Pains, anguish of FAAN concessionaires

By Mathew Adedayo

It is an indisputable fact that the aviation industry in Nigeria is in dire straits. This is a reflection of the inefficiency, lack of foresight, mismanagement and corruption in the Federal Airports Authority of Nigeria (FAAN), which have forced the Federal Government to demote, dismiss and asked many workers in the agency to refund some monies. Also, the stifling economic recession that is forcing government to offer for sale some national assets, while some others have been marked for concessioning to private investors as a way of expanding government’s revenue base and make the assets for concessioning much more efficient, is not helping the situation.
However, the decision to concession four of the country’s major airports in Lagos, Abuja, Port Harcourt and Kano has been generating a lot of interests in recent times.
While majority of the stakeholders agree that these four airports and others need to be taken away from the inefficient Federal Airports Authority of Nigerian (FAAN), which has been managing them, the modality for doing this is, indeed, the major bone of contention.
Precisely, the worry of many is the way FAAN mishandled the previous concessions in the aviation industry, which has led to series of litigations, primitive physical and psychological attacks on concessionaires and their agents, wasting of the concessionaires’ billions of naira borrowed from the banks and everything that is negative.


The pertinent questions are: Why is it that almost all the concessions carried out by this agency are enmeshed in controversies?
While it is a known fact that aviation is one of the most regulated sectors in the world with low profit margin, the inefficiency and mismanagement in FAAN have further contributed in no small measure to deal a terrible blow on investors, especially concessionaires, in the industry.
The ICRC Act 2005 defines infrastructure concession as “A contractual arrangement whereby the project proponent or contractor undertakes the construction, including financing of any infrastructure facility and the operation and maintenance thereof and shall include the supply of any equipment and machinery for any infrastructure and the provision of any services”. So, in essence, when a concessionaire takes a plunge to assist the government, he or she is staking everything, including his/her reputation.
There have been various concessions in the aviation industry, which either never saw the light of the day, or which were completed amidst serious controversy. This is inflicting a lot of pains and anguish on the concessionaires. For instance, the concession between FAAN and Messrs Maevis Nigeria Limited to shore up the authority’s revenue base through the Airport Operations Management System (AOMS) was a classic case of a concession gone awry. In it, FAAN, using all the weapons in its arsenal and the might of a federal agency, and in the crudest of manner, messed up the concession, even after Maevis had invested billions of naira to buy and install equipment for the job.

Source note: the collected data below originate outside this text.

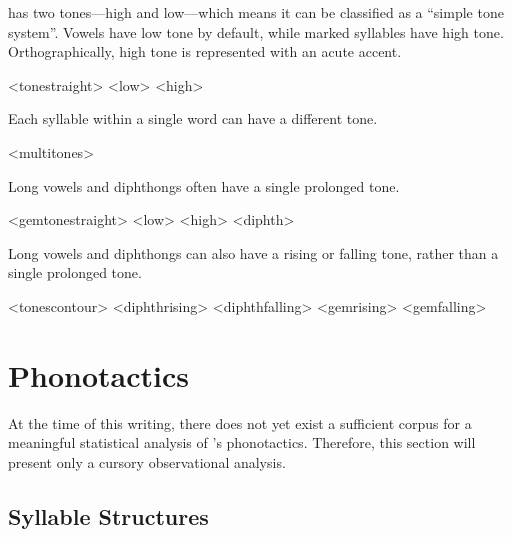 \lang{} has two tones---high and low---which means it can be classified as a \enquote{simple tone system}.\autocite{wals-13} Vowels have low tone by default, while marked syllables have high tone. Orthographically, high tone is represented with an acute accent.

\pex<tonestraight>
	\a<low>    
	\a<high>    
\xe

Each syllable within a single word can have a different tone.

\ex<multitones>
	   
\xe

Long vowels and diphthongs often have a single prolonged tone.

\pex<gemtonestraight>
	\a<low>    
	\a<high>    
	\a<diphth>    
\xe

Long vowels and diphthongs can also have a rising or falling tone, rather than a single prolonged tone.

\pex<tonescontour>
	\a<diphthrising>    
	\a<diphthfalling>    
	\a<gemrising>    
	\a<gemfalling>    
\xe


\section{Phonotactics}
\label{sec:phonotactics}

At the time of this writing, there does not yet exist a sufficient corpus for a meaningful statistical analysis of \lang{}'s phonotactics. Therefore, this section will present only a cursory observational analysis.

\subsection{Syllable Structures}
\label{sec:syllable-structures}

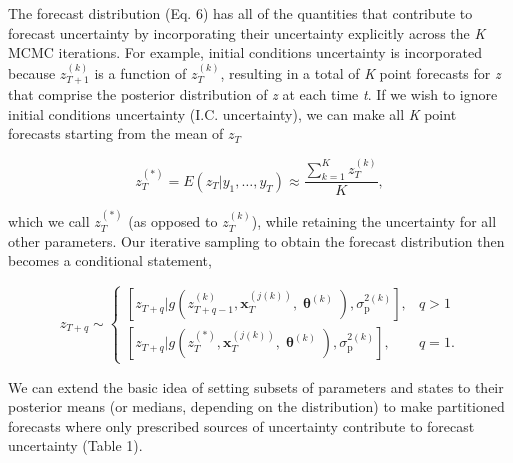 \documentclass[12pt,]{article}
\begin{document}
The forecast distribution (Eq. 6) has all of the quantities that
contribute to forecast uncertainty by incorporating their uncertainty
explicitly across the \emph{K} MCMC iterations. For example, initial
conditions uncertainty is incorporated because \(z_{T+1}^{(k)}\) is a
function of \(z_{T}^{(k)}\), resulting in a total of \emph{K} point
forecasts for \emph{z} that comprise the posterior distribution of
\emph{z} at each time \emph{t}. If we wish to ignore initial conditions
uncertainty (I.C. uncertainty), we can make all \emph{K} point forecasts
starting from the mean of \(z_{T}\)

\begin{equation}
z_{T}^{(*)} = E(z_{T} | y_1,\dots,y_T) \approx \frac{\sum^K_{k=1} z_{T}^{(k)}}{K},
\end{equation}

\noindent{}which we call \(z^{(*)}_T\) (as opposed to \(z^{(k)}_T\)),
while retaining the uncertainty for all other parameters. Our iterative
sampling to obtain the forecast distribution then becomes a conditional
statement,

\begin{equation}
    z_{T+q} \sim 
\begin{cases}
    \left[z_{T+q} | g(z_{T+q-1}^{(k)}, \textbf{x}_T^{(j(k))}, \bm{\uptheta}^{(k)}), \sigma^{2(k)}_{\text{p}} \right], &q>1 \\
    \left[z_{T+q} | g(z_{T}^{(*)}, \textbf{x}_T^{(j(k))}, \bm{\uptheta}^{(k)}), \sigma^{2(k)}_{\text{p}} \right], &q=1.
\end{cases}
\end{equation}

\noindent{}We can extend the basic idea of setting subsets of parameters
and states to their posterior means (or medians, depending on the
distribution) to make partitioned forecasts where only prescribed
sources of uncertainty contribute to forecast uncertainty (Table 1).
\end{document}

Officials of the government agency went physical to eject those of Maevis from the Murtala Muhammed International Airport (MMIA), Lagos, after FAAN was floored in court, just to frustrate the concession.
In the same vein, the same agency engaged billionaire businessman cum politician, Chief Harry Akande’s AIC Hotels Limited in a battle of wits over a parcel of land leased to the company to build an international hotel around MMIA under a concession agreement in 1998. And as usual, despite a court order, officials of the agency went physical with those of AIC to forcefully recover the land from the company. In fact, they chased away the company’s workers from the land and seized some of their tools.
All the concessions FAAN had embarked on, such as that of its car parks, promo world (adverts), toll gate at NAHCO, cargo terminal and others have ended in serious controversies and litigations where various courts have asked the agency to pay billions of naira in damages to the concessionaires.
But, one concession that has remained the most controversial of all till date is that of the Murtala Muhammed Airport Terminal Two (MMA2) between FAAN and Bi-Courtney Aviation Services Limited (BASL) signed on April 24, 2003. Although MMA2 remains the first successfully executed concession in the country, the terminal has been battling for survival with its landlord (FAAN) since it began operations on May 7, 2007. In fact, the BASL concession has witnessed the highest number of court cases among all the concessions, all won by the concessionaire. However, despite all this, FAAN appears to have remained unreceptive to the participation of the private sector, as it has consistently reneged on all the agreements it signed with the concessionaire of MMA2 and other concessionaires in the aviation industry. For instance, the authority has taken over the GAT, which was part of Bi-Courtney’s concession, and has been competing for passenger traffic with the concessionaires, while the airlines operating from there have been dealing exclusively with FAAN, despite the reaffirmation through various court judgements of the concessionaire’s claims by both the Federal High Court and the Court of Appeal.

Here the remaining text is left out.